Rize were considered the Japanese answer to Korn, but Alterna doesn't quite justify the nu-metal label, having that typical J-rock glossy sheen, although it's more energetic than the style's common fare.
The album is as much punk-pop as rapcore: more often than not, the guitars are speedy and melodic but not genuinely heavy, and the nasal vocals would fit on a blink-182 record, though this isn't a blink clone.
Alterna still carries its fair share of start-stop rhythms that may lack angst, but still have plenty of ferocity.

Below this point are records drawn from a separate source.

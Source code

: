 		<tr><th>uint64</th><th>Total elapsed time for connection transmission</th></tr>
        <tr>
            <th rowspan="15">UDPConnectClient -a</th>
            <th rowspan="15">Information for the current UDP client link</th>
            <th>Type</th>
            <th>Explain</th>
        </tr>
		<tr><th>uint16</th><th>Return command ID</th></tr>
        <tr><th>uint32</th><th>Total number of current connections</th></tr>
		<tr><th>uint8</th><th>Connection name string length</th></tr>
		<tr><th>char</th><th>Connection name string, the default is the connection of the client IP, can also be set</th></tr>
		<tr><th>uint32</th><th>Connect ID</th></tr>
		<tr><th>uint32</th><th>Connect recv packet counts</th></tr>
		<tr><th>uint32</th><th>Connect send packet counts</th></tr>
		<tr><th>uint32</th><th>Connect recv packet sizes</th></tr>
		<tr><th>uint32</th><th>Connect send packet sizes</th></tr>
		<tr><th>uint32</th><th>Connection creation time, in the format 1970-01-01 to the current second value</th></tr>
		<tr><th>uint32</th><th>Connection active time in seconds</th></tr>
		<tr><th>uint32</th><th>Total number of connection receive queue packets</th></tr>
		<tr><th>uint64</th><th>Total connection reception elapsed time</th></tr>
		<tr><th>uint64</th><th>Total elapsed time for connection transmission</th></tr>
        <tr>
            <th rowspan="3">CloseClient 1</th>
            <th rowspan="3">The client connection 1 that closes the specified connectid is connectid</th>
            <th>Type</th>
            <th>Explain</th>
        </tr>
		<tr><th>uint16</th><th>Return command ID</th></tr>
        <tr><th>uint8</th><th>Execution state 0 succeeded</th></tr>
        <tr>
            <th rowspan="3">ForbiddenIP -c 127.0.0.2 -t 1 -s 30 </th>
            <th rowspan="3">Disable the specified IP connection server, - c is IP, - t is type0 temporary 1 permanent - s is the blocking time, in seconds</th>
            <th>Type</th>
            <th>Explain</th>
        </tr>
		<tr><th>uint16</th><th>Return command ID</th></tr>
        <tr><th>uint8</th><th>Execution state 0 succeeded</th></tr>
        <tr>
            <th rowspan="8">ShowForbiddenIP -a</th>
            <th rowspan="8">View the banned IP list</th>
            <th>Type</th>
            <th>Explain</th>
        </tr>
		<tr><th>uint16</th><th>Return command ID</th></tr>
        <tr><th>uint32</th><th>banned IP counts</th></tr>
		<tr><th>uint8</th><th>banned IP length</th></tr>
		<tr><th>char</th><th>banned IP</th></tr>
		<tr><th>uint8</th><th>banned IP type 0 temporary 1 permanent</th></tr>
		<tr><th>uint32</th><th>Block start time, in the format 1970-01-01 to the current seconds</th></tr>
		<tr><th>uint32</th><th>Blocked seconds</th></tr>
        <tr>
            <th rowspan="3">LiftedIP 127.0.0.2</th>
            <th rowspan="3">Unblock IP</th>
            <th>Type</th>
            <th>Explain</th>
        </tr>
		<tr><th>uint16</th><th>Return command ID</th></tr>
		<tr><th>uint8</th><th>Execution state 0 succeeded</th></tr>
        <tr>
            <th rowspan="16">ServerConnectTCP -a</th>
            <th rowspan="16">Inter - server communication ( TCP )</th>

The album, in fact, is surprisingly versatile in approach, if not in mood -- it has a pop-like optimistic all the way through, but Rize use a number of stylistic tricks to get their point across: "Pink Spider" is a Filter-styled industrial song complete with programmed drums and distorted shouting over moderately catchy riffs, and "Ten to Chi no Hazama ni Ikiru Shounen" is a unexpectedly tame jazz-pop attempt to cater to the Oricon charts.
The highlight of the record is "Heiwa," which is the best nu-metal ballad since P.O.D.'s "Youth of the Nation." Though not the same mammoth hit, it still burns itself into memory on the first listen with its simple and hypnotic riff helped, rather than hindered, by the silly lyric snippets like "It ain't easy to be a mommy/It ain't easy to be a daddy." However, this is the only song on the album to last, and that's a problem.
Rize remain in the shadow of bigger American acts.
Their fusion of nu-metal and So-Cal punk may be flawless, but it's still derivative -- and the only thing that can save a band in this position is hooks.
Those come in short supply here, and that means, that, by the end of the day, Alterna is just a spirited but dispensable soundtrack for a friendly mosh pit session.